Während bei der Vermittlung der Werte, Prinzipien und Verfahren eine falsch verstandene Toleranz angelegt wird, ist man in anderen Bereichen weit weniger gleichgültig: Wenn die Jugendmannschaft des Fußballvereins beklagt, das Feld sei zu groß, die Pause zu kurz und überhaupt seien zu wenig Bälle im Spiel, lockert die Vereinsversammlung dann sofort die Regeln? Nein. Da wird erklärt, dass nunmal so gespielt wird, und dass, wer hier mitspielen will, sich daran zu halten habe. Offenbar mit Erfolg.

Was im Sport gilt, muss auch in der Politik zur Normalität werden: Regeln erklären, auch mitspielen lassen und Leistung belohnen. Eben fordern und fördern: Nur wenn die Parteien den Jüngeren echte Chancen einräumen, ist die Zumutung, demokratische Werte und Verfahrensweisen begreifen zu müssen, erträglich und fruchtbar.

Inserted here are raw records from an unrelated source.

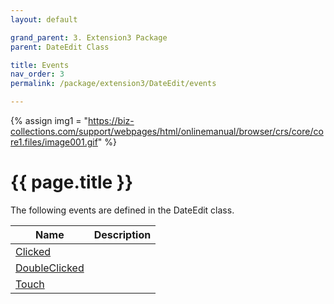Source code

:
 ```yaml
---
layout: default

grand_parent: 3. Extension3 Package
parent: DateEdit Class

title: Events
nav_order: 3
permalink: /package/extension3/DateEdit/events

---
```

{% assign img1 = "https://biz-collections.com/support/webpages/html/onlinemanual/browser/crs/core/core1.files/image001.gif" %}


# {{ page.title }}

The following events are defined in the DateEdit class.

|Name       | Description |
|----------	|-------------|
|[Clicked](/package/extension3/DateEdit/events/clicked)||
|[DoubleClicked](/package/extension3/DateEdit/events/doubleclicked)||
|[Touch](/package/extension3/DateEdit/events/touch)||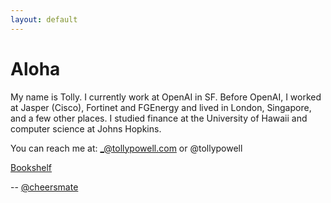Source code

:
 ```yaml
---
layout: default
---
```


# Aloha

My name is Tolly. I currently work at OpenAI in SF. Before OpenAI, I worked at Jasper (Cisco), Fortinet and FGEnergy and lived in London, Singapore, and a few other places. 
I studied finance at the University of Hawaii and computer science at Johns Hopkins. 

You can reach me at: _@tollypowell.com or @tollypowell 

[Bookshelf](bookshelf.md)

-- [@cheersmate](https://github.com/cheersmate)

Der Rest auf dem Weg zur Normalität ist kaum mehr als eine Stilfrage. In der SPD müssen 24-jährige ebenso über ihre Karriereplanung reden können wie über ihre Gerechtigkeitsvorstellungen. In der SPD darf MAX nicht mit Marx und Dr. Motte nicht mit einem Insektenpulver verwechselt werden. In der SPD muss eine 27-jährige einen 50-jährigen im Amte beerben und eine Rentnerin einem Studenten mal ordentlich die Meinung sagen können. Erst wenn das erreicht ist, haben sich die Beziehungen zwischen Jugend und Partei wieder normalisiert.

"Das Leben ist anderswo", kritzelte so mancher Besucher an die Wände der Parlamentstoiletten und Parteihauswände. Recht hatten sie. Die beginnende Modernisierung muss Programm, Arbeitsweise und Erscheinungsbild der SPD gerade für junge Leute wieder attraktiv machen. Möglich ist das. Bei der Schachtel mit dem "Blubb" hat es schon geklappt.